◆ Exercise details ◆
Filter the listing and keep only the lines with the word "Daily".

◆ Material supplied ◆
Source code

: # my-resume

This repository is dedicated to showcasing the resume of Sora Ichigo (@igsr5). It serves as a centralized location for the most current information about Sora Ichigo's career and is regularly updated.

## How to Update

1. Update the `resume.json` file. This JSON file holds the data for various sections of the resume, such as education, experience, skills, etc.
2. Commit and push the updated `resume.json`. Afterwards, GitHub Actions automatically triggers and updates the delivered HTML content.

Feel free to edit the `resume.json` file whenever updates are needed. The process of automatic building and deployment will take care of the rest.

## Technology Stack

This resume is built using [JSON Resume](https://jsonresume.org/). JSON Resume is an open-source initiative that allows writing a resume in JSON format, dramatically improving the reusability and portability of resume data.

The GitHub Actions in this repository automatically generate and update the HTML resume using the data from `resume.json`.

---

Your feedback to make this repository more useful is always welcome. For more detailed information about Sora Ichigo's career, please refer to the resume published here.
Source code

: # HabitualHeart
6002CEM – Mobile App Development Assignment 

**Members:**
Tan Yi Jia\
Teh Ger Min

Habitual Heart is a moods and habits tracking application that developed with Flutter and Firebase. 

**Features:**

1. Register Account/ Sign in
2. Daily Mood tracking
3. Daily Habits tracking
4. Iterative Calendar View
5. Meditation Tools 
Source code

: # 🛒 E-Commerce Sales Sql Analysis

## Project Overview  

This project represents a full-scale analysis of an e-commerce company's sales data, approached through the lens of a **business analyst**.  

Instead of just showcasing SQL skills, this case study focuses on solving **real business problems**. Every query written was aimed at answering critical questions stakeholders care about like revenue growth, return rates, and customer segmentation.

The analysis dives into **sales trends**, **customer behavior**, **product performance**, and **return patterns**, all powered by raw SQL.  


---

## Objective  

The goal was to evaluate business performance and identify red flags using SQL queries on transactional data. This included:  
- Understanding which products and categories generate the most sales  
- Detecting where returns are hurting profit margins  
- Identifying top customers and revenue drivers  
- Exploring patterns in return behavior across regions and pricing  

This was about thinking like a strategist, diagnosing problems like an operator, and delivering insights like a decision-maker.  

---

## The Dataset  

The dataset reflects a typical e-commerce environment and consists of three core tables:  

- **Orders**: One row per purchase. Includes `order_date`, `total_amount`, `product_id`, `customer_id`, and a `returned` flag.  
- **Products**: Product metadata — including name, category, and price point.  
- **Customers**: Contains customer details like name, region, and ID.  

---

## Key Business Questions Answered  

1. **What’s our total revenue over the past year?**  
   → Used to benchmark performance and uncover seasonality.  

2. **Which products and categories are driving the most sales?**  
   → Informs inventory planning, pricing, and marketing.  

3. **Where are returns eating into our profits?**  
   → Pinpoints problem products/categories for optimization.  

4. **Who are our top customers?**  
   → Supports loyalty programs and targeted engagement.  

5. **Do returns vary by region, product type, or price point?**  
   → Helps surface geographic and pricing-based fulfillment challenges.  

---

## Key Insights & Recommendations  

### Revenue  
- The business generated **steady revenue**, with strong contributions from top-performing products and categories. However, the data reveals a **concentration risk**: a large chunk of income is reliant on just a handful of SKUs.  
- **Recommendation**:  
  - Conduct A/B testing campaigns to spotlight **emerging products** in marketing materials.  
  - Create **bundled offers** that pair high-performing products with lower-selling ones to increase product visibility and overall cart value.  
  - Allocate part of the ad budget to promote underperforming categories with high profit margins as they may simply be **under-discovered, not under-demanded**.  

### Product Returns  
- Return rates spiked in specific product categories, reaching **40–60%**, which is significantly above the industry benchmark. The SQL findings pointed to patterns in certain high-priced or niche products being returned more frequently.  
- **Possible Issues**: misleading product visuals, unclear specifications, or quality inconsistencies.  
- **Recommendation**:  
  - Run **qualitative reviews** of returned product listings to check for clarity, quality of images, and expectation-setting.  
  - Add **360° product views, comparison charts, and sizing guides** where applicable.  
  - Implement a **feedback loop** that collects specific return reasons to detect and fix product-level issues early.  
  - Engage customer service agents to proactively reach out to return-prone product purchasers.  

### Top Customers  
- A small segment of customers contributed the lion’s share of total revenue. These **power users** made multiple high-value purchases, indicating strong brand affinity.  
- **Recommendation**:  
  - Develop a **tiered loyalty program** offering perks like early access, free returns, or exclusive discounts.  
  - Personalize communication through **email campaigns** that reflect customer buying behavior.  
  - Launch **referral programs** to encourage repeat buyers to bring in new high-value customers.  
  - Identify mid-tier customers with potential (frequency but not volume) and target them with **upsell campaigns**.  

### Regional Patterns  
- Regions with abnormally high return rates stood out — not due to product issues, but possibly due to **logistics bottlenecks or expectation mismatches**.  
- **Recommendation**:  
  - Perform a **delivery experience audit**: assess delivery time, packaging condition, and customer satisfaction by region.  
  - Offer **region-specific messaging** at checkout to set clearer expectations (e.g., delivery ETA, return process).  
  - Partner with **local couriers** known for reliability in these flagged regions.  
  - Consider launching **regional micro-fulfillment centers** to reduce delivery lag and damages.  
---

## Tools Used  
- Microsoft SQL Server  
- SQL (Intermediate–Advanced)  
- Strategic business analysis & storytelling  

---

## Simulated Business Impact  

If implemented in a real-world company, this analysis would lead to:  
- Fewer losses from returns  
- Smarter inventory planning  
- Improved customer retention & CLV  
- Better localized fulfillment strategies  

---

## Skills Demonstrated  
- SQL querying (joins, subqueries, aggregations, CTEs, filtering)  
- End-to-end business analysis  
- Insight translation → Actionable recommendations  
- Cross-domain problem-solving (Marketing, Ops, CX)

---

◆ Solution ◆
2. Daily Mood tracking
3. Daily Habits tracking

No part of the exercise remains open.